Start of Given information

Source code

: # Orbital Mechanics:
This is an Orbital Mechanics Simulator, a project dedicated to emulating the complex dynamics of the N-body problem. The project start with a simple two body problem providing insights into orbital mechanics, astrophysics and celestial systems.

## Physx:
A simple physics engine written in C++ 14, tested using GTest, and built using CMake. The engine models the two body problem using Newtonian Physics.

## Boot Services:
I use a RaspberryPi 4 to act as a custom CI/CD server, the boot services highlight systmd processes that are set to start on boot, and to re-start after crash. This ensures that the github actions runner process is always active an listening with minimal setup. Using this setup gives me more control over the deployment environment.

End of Given information

* [Required action]: An exact reproduction of the listing is required, covering every entry.

* [Result for this exercise]:
Source code

: # Orbital Mechanics:
This is an Orbital Mechanics Simulator, a project dedicated to emulating the complex dynamics of the N-body problem. The project start with a simple two body problem providing insights into orbital mechanics, astrophysics and celestial systems.

## Physx:
A simple physics engine written in C++ 14, tested using GTest, and built using CMake. The engine models the two body problem using Newtonian Physics.

## Boot Services:
I use a RaspberryPi 4 to act as a custom CI/CD server, the boot services highlight systmd processes that are set to start on boot, and to re-start after crash. This ensures that the github actions runner process is always active an listening with minimal setup. Using this setup gives me more control over the deployment environment.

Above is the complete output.